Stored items
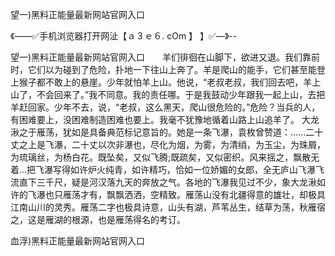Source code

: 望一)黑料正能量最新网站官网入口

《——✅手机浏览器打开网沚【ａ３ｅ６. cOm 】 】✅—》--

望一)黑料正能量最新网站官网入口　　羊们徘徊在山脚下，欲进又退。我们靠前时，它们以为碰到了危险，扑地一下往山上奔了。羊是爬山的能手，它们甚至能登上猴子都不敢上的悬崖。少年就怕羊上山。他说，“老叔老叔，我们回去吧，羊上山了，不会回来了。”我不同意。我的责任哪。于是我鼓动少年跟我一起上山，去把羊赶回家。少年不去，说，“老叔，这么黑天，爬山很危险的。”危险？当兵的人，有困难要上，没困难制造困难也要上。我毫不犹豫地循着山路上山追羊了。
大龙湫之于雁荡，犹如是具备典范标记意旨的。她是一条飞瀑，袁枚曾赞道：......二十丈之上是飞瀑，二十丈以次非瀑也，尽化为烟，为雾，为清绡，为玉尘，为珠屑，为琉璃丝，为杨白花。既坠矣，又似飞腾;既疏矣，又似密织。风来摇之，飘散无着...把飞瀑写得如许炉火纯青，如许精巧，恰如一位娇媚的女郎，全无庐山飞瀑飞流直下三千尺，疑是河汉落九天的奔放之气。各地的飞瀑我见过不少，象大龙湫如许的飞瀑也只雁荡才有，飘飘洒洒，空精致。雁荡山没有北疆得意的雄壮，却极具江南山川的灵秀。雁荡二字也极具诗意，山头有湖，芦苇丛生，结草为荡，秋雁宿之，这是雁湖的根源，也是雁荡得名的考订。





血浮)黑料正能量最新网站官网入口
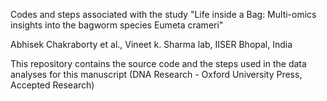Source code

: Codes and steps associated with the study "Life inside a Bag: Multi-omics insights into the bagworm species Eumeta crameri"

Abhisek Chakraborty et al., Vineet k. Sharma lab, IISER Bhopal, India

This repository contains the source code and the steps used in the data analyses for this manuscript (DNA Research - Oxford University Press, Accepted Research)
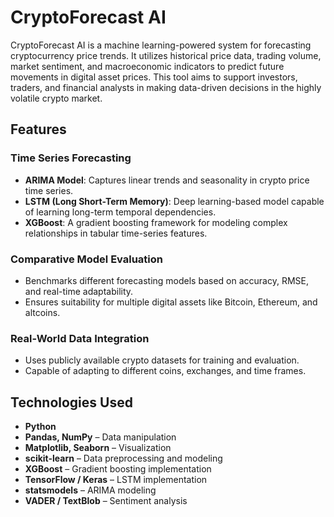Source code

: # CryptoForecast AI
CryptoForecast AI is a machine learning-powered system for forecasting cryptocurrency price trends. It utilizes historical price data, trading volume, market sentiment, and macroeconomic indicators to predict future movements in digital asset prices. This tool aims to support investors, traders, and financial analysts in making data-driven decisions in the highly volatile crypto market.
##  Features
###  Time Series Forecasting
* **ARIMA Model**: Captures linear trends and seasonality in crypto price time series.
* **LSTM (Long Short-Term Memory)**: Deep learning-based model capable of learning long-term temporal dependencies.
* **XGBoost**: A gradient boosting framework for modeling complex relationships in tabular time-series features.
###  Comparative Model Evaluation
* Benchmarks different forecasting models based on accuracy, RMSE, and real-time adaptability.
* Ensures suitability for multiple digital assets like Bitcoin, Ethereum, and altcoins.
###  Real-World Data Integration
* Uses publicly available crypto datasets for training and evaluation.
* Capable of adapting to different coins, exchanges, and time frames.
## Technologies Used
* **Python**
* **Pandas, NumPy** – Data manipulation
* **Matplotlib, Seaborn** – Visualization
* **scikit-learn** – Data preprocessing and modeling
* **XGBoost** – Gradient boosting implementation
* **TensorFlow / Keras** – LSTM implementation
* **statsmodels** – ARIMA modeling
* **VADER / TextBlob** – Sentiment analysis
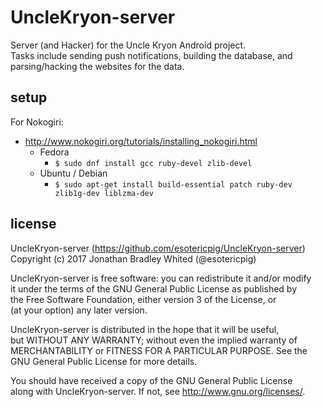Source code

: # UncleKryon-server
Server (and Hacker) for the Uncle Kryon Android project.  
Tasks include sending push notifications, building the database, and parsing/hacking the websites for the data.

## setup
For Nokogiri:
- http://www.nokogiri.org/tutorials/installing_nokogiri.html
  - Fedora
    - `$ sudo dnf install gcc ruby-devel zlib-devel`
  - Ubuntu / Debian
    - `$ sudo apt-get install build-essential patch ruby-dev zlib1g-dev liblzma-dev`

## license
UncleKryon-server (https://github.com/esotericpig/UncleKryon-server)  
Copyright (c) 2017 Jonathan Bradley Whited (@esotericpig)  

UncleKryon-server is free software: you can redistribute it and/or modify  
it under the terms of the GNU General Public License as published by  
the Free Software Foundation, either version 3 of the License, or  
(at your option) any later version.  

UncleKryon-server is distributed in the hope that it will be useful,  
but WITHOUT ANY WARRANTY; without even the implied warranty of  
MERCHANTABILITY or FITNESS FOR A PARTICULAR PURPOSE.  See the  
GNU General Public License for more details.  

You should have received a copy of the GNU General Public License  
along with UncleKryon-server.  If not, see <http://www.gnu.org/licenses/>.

§ What is being asked
Set down exactly the lines of the data above, beginning with the line that has "Time Series Forecasting" and ending with the line that has "Seaborn** – Visualization", and no others.

§ Result of this task
###  Time Series Forecasting
* **ARIMA Model**: Captures linear trends and seasonality in crypto price time series.
* **LSTM (Long Short-Term Memory)**: Deep learning-based model capable of learning long-term temporal dependencies.
* **XGBoost**: A gradient boosting framework for modeling complex relationships in tabular time-series features.
###  Comparative Model Evaluation
* Benchmarks different forecasting models based on accuracy, RMSE, and real-time adaptability.
* Ensures suitability for multiple digital assets like Bitcoin, Ethereum, and altcoins.
###  Real-World Data Integration
* Uses publicly available crypto datasets for training and evaluation.
* Capable of adapting to different coins, exchanges, and time frames.
## Technologies Used
* **Python**
* **Pandas, NumPy** – Data manipulation
* **Matplotlib, Seaborn** – Visualization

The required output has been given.